Als ik in de tuin werk en ik tref een worm aan, schuif ik hem gemakkelijk opzij.

Ik schrik niet van alles wat er friemelt onder stenen of in de grond. Maar als ik een paar bloemen afknip en ze meeneem naar de keuken om in een vaas te zetten en er valt een kleine naaktslak uit de bladeren op het aanrecht dan roep ik gadverdamme. Wat ik in de tuin met blote handen terzijde schuif, vind ik op het glimmende rvs blad smerig en veeg ik onhandig met veger en blik op, met gestrekte armen, ver van mijn lichaam vandaan.

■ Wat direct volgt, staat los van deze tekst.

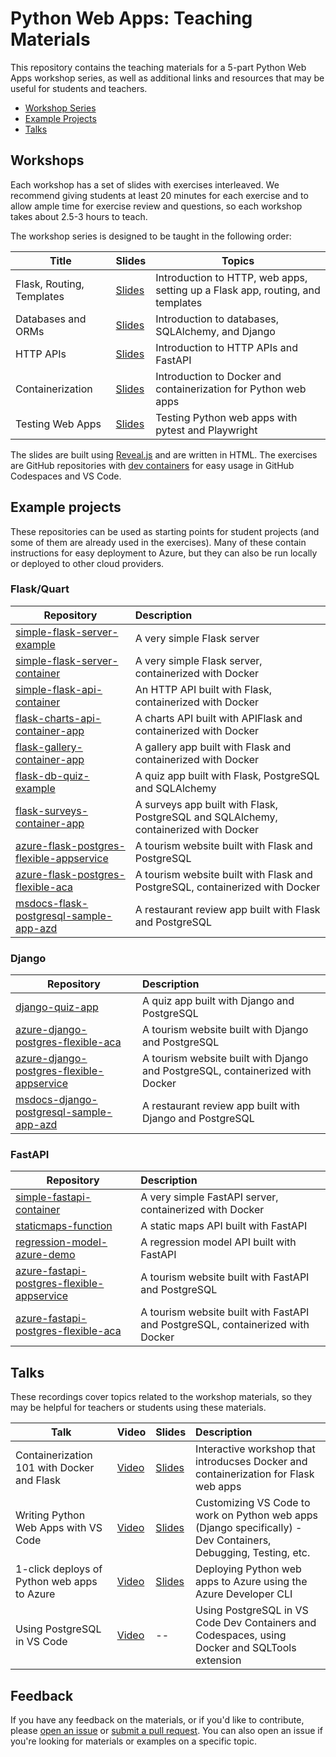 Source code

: # Python Web Apps: Teaching Materials

This repository contains the teaching materials for a 5-part Python Web Apps workshop series,
as well as additional links and resources that may be useful for students and teachers.

* [Workshop Series](#workshop-series)
* [Example Projects](#example-projects)
* [Talks](#talks)

## Workshops

Each workshop has a set of slides with exercises interleaved.
We recommend giving students at least 20 minutes for each exercise and to allow ample time for exercise review and questions,
so each workshop takes about 2.5-3 hours to teach.

The workshop series is designed to be taught in the following order:

| Title   | Slides | Topics |
| ------- | ------ | ------ |
| Flask, Routing, Templates | [Slides](/flask-web-apps-workshop/) | Introduction to HTTP, web apps, setting up a Flask app, routing, and templates |
| Databases and ORMs | [Slides](/db-web-apps-workshop/) | Introduction to databases, SQLAlchemy, and Django |
| HTTP APIs| [Slides](/http-apis-workshop/) | Introduction to HTTP APIs and FastAPI |
| Containerization | [Slides](/containers-workshop/) | Introduction to Docker and containerization for Python web apps |
| Testing Web Apps | [Slides](/testing-web-apps-workshop/) | Testing Python web apps with pytest and Playwright |

The slides are built using [Reveal.js](https://revealjs.com/) and are written in HTML.
The exercises are GitHub repositories with [dev containers](https://code.visualstudio.com/docs/devcontainers/containers)
for easy usage in GitHub Codespaces and VS Code.

## Example projects

These repositories can be used as starting points for student projects (and some of them are already used in the exercises).
Many of these contain instructions for easy deployment to Azure, but they can also be run locally or deployed to other cloud providers.

### Flask/Quart

| Repository    | Description  |
| ------------- |:-------------|
| [simple-flask-server-example](https://github.com/pamelafox/simple-flask-server-example) | A very simple Flask server |
| [simple-flask-server-container](https://github.com/pamelafox/simple-flask-server-container) | A very simple Flask server, containerized with Docker |
| [simple-flask-api-container](https://github.com/pamelafox/simple-flask-api-container) | An HTTP API built with Flask, containerized with Docker |
| [flask-charts-api-container-app](https://github.com/pamelafox/flask-charts-api-container-app) | A charts API built with APIFlask and containerized with Docker |
| [flask-gallery-container-app](https://github.com/pamelafox/flask-gallery-container-app) | A gallery app built with Flask and containerized with Docker |
| [flask-db-quiz-example](https://github.com/pamelafox/flask-db-quiz-example) | A quiz app built with Flask, PostgreSQL and SQLAlchemy |
| [flask-surveys-container-app](https://github.com/pamelafox/flask-surveys-container-app) | A surveys app built with Flask, PostgreSQL and SQLAlchemy, containerized with Docker |
| [azure-flask-postgres-flexible-appservice](https://github.com/Azure-Samples/azure-flask-postgres-flexible-appservice) | A tourism website built with Flask and PostgreSQL |
| [azure-flask-postgres-flexible-aca](https://github.com/Azure-Samples/azure-flask-postgres-flexible-aca) | A tourism website built with Flask and PostgreSQL, containerized with Docker |
| [msdocs-flask-postgresql-sample-app-azd](https://github.com/pamelafox/msdocs-flask-postgresql-sample-app-azd)     | A restaurant review app built with Flask and PostgreSQL |

### Django

| Repository    | Description  |
| ------------- |:-------------|
| [django-quiz-app](https://github.com/pamelafox/django-quiz-app) | A quiz app built with Django and PostgreSQL |
| [azure-django-postgres-flexible-aca](https://github.com/Azure-Samples/azure-django-postgres-flexible-aca) | A tourism website built with Django and PostgreSQL |
| [azure-django-postgres-flexible-appservice](https://github.com/Azure-Samples/azure-django-postgres-flexible-appservice) | A tourism website built with Django and PostgreSQL, containerized with Docker |
| [msdocs-django-postgresql-sample-app-azd](https://github.com/pamelafox/msdocs-django-postgresql-sample-app-azd)     | A restaurant review app built with Django and PostgreSQL |

### FastAPI

| Repository    | Description  |
| ------------- |:-------------|
| [simple-fastapi-container](https://github.com/pamelafox/simple-fastapi-container) | A very simple FastAPI server, containerized with Docker |
| [staticmaps-function](https://github.com/pamelafox/staticmaps-function) | A static maps API built with FastAPI |
| [regression-model-azure-demo](https://github.com/pamelafox/regression-model-azure-demo)     | A regression model API built with FastAPI |
| [azure-fastapi-postgres-flexible-appservice](https://github.com/Azure-Samples/azure-fastapi-postgres-flexible-appservice) | A tourism website built with FastAPI and PostgreSQL |
| [azure-fastapi-postgres-flexible-aca](https://github.com/Azure-Samples/azure-fastapi-postgres-flexible-aca) | A tourism website built with FastAPI and PostgreSQL, containerized with Docker |

## Talks

These recordings cover topics related to the workshop materials, so they may be helpful for teachers or students using these materials.

| Talk    | Video  | Slides | Description  |
| ------------- |:-------------| :-----| :-----|
| Containerization 101 with Docker and Flask | [Video](https://www.youtube.com/watch?v=87iqvFFaX6U) | [Slides](https://pamelafox.github.io/my-py-talks/flaskcontainers/) | Interactive workshop that introducses Docker and containerization for Flask web apps |
| Writing Python Web Apps with VS Code | [Video](https://www.youtube.com/watch?v=AO9yHm8zKsk) | [Slides](https://pamelafox.github.io/my-py-talks/python-apps-vscode/) | Customizing VS Code to work on Python web apps (Django specifically) - Dev Containers, Debugging, Testing, etc.
| 1-click deploys of Python web apps to Azure | [Video](https://www.youtube.com/watch?v=XeDwYnuuTWI) | [Slides](https://pamelafox.github.io/my-py-talks/iac-deploys/) | Deploying Python web apps to Azure using the Azure Developer CLI |
| Using PostgreSQL in VS Code | [Video](https://www.youtube.com/watch?v=JTHTWp9DIZQ&t=93s) | -- | Using PostgreSQL in VS Code Dev Containers and Codespaces, using Docker and SQLTools extension |

## Feedback

If you have any feedback on the materials, or if you'd like to contribute, please [open an issue](/issues) or [submit a pull request](/pulls). You can also open an issue if you're looking for materials or examples on a specific topic.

Het is net zoals juffrouw Lammers al zei, mijn juffrouw Engels op de middelbare school die ik een collega ooit hoorde vertellen dat in haar auto een kuipje slagroom had gelekt uit de boodschappentas.
‘En nu,’ zei ze, ‘ruikt mijn hele auto naar een kaaswinkel. En ik vind een kaaswinkel best lekker ruiken, maar niet in mijn auto.’
Ik heb waarschijnlijk ook Engels van juffrouw Lammers geleerd, maar ik heb vooral geleerd dat er geen enkele plek is die naar een kaaswinkel hoort te ruiken behalve de kaaswinkel. En zo zijn pieren ook alleen maar leuk in de grond en slakken zijn eigenlijk sowieso niet leuk, maar op mijn aanrecht nog veel minder.
De kaaswinkelanekdote is dertig jaar oud, ik heb nooit moeite hoeven doen om die te onthouden, in tegenstelling  tot allerlei andere zaken die ik op de middelbare school had moeten leren.
Ik ben bang dat ik een onproductieve eigenwijsheid had als tiener, ik vond dat alles wat men mij wilde leren er in principe niet toe deed. Jammer. Behalve het effect van lekkende slagroom op een auto had ik toch ook heus wel de ideeën van Keynes kunnen onthouden?
Nog steeds kan ik de krant behandelen als een eigenwijze puber. Dan lees ik vooral de kleine artikelen die er niet toe lijken te doen of ik bestudeer de lettertypes en zelfs de reclamefoto’s.
De laatste tijd spreek ik mijzelf toe: ‘Lees het hoofdartikel, en lees het helemaal!’
Een openbaring. Het evidente wereldnieuws blijkt minstens zo interessant als een kaaswinkel.
Jaar in jaar uit loop ik door open deuren. Zo was ik al tien jaar oud, toen ik voor het eerst warm eten at. Niet dat ik het niet eerder kreeg voorgeschoteld, maar ik was altijd zo druk aan het kletsen dat ik pas aan de maaltijd begon als het eten al koud was.
Ik weet niet waarom ik niets te vertellen had die dag, maar ik begon meteen te eten en het eerste wat ik zei was: ‘Wat is dat lekker zeg, als het zo warm is.’
Ze keken op van hun bord, mijn vader, mijn moeder en mijn broer en schudden lachend hun hoofd. Het scheen dat zij dit dus al jaren wisten.